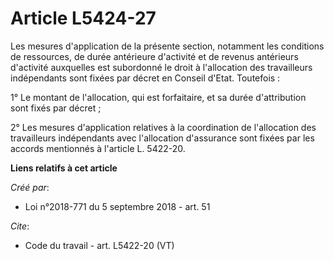# Article L5424-27

Les mesures d'application de la présente section, notamment les conditions de ressources, de durée antérieure d'activité et
de revenus antérieurs d'activité auxquelles est subordonné le droit à l'allocation des travailleurs indépendants sont fixées
par décret en Conseil d'Etat. Toutefois : 

1° Le montant de l'allocation, qui est forfaitaire, et sa durée d'attribution sont fixés par décret ; 

2° Les mesures d'application relatives à la coordination de l'allocation des travailleurs indépendants avec l'allocation
d'assurance sont fixées par les accords mentionnés à l'article L. 5422-20.

**Liens relatifs à cet article**

_Créé par_:

  - Loi n°2018-771 du 5 septembre 2018 - art. 51

_Cite_:

  - Code du travail - art. L5422-20 (VT)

--------

Work task:
Could you give again, word for word, the line with "- Loi n°2018-771" and all lines after it through the end of the data? Leave out everything else.

Your solution:
  - Loi n°2018-771 du 5 septembre 2018 - art. 51

_Cite_:

  - Code du travail - art. L5422-20 (VT)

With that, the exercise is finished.